* _WORK ORDER_:
Reproduce only the lines of the material below that start at the line containing "4. Write the" and stop at the line containing "Implementing a backup". Keep both end lines.

[[ SOURCE DATA, beginning ]]

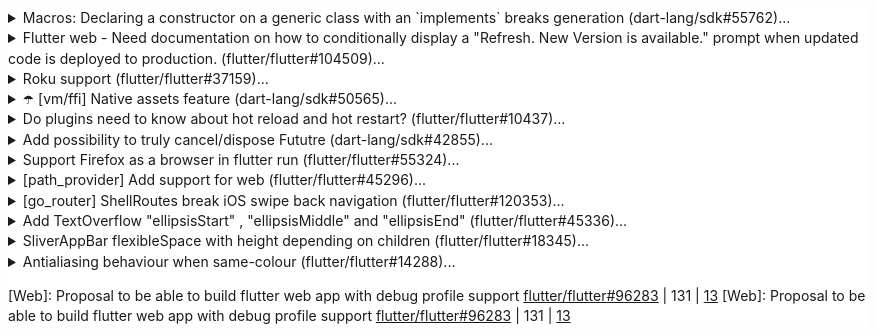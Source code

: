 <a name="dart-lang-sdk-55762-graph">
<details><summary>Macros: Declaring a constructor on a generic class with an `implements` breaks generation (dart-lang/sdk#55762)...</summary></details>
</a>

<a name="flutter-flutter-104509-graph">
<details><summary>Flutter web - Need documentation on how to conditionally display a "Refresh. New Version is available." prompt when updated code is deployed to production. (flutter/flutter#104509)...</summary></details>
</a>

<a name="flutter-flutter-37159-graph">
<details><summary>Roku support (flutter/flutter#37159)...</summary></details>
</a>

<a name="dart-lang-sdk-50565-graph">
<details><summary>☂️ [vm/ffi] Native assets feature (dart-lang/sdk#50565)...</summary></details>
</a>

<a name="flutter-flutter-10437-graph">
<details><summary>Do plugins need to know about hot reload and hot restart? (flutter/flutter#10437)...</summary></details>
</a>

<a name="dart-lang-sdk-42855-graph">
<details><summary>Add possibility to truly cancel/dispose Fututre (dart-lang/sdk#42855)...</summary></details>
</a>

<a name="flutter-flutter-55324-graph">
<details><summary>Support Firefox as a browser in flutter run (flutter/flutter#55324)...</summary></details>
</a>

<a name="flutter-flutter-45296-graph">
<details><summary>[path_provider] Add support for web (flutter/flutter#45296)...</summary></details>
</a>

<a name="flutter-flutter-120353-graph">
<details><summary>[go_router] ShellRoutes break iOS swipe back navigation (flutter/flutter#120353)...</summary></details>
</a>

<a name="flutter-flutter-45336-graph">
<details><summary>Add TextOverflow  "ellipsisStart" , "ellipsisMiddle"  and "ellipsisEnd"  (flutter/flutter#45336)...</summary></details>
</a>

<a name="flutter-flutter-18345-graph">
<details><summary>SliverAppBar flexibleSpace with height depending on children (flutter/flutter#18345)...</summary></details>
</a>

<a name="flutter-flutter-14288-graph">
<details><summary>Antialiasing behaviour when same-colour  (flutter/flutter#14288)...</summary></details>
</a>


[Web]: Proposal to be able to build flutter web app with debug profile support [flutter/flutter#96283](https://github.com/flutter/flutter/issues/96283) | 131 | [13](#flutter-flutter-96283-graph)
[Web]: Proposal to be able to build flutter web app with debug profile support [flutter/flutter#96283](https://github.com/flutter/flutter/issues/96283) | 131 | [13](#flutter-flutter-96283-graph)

[[ SOURCE DATA, end ]]
[[ SOURCE DATA, beginning ]]

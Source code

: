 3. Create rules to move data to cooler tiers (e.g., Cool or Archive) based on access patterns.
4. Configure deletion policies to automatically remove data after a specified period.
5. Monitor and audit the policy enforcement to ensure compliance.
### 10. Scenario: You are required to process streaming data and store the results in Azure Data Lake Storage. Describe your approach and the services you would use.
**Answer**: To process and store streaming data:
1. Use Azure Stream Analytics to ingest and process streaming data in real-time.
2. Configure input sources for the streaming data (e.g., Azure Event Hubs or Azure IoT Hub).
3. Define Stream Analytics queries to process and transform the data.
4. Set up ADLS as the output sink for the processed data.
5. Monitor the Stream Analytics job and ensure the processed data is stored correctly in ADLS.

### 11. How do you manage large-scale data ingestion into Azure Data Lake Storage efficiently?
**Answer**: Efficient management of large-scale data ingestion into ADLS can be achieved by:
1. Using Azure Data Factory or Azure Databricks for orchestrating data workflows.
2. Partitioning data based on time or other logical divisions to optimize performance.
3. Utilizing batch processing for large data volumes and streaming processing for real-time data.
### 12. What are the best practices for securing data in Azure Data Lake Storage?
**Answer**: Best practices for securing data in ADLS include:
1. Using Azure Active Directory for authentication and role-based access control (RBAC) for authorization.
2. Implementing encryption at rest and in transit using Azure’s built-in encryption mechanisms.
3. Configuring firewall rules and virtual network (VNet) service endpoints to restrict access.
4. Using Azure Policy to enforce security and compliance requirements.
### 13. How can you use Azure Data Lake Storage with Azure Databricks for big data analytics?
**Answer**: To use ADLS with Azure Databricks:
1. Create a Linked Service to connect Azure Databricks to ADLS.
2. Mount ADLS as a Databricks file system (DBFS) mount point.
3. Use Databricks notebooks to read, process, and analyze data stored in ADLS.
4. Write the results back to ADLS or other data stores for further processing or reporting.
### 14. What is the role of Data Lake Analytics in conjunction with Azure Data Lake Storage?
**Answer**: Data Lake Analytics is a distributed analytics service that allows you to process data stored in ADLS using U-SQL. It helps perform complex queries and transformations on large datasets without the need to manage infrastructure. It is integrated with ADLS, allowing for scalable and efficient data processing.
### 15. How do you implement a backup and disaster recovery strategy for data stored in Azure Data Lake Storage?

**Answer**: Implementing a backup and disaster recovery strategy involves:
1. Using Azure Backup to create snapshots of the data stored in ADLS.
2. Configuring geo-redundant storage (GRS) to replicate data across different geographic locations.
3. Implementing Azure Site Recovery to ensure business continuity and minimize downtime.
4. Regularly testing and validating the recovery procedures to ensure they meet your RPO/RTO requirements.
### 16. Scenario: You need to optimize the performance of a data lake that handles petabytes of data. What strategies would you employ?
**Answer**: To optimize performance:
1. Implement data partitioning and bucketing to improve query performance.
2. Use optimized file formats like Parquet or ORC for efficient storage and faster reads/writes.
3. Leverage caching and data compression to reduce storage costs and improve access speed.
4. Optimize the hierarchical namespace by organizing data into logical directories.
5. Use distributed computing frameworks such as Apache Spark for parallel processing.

[[ SOURCE DATA, end ]]
[[ SOURCE DATA, beginning ]]

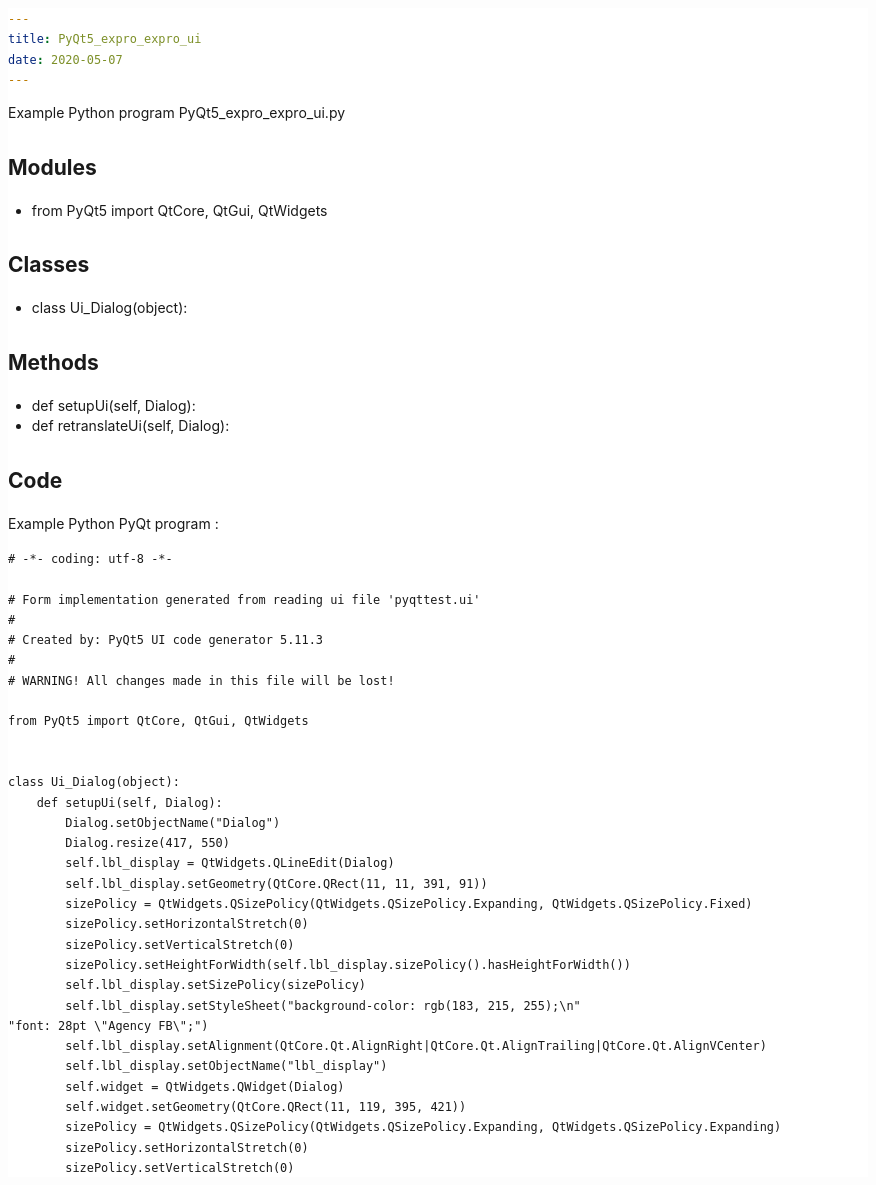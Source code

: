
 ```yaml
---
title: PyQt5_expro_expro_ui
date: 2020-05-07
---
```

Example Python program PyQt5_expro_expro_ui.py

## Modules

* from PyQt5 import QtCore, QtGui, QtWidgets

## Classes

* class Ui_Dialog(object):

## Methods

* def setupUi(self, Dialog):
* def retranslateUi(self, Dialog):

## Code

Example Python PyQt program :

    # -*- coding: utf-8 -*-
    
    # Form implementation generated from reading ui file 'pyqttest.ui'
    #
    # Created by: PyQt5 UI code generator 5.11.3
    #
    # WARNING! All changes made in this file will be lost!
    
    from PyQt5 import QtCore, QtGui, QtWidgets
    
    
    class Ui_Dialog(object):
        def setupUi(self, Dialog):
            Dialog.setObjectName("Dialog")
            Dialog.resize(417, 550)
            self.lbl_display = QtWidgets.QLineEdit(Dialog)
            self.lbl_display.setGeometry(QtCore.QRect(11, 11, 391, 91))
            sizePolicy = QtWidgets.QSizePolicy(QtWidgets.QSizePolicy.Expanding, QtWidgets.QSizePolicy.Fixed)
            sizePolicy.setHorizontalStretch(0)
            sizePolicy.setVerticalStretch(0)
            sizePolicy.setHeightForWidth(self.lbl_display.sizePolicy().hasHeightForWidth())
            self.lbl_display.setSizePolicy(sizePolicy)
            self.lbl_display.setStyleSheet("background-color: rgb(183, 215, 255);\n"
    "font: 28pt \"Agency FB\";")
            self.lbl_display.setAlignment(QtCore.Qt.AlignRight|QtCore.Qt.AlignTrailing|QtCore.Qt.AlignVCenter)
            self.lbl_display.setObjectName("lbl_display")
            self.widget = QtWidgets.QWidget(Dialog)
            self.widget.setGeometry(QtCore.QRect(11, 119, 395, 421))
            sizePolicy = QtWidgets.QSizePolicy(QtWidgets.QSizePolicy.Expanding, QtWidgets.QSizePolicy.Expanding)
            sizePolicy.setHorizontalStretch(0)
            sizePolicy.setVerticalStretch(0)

[[ SOURCE DATA, end ]]

* _EXPECTED ANSWER_:
4. Write the results back to ADLS or other data stores for further processing or reporting.
### 14. What is the role of Data Lake Analytics in conjunction with Azure Data Lake Storage?
**Answer**: Data Lake Analytics is a distributed analytics service that allows you to process data stored in ADLS using U-SQL. It helps perform complex queries and transformations on large datasets without the need to manage infrastructure. It is integrated with ADLS, allowing for scalable and efficient data processing.
### 15. How do you implement a backup and disaster recovery strategy for data stored in Azure Data Lake Storage?

**Answer**: Implementing a backup and disaster recovery strategy involves:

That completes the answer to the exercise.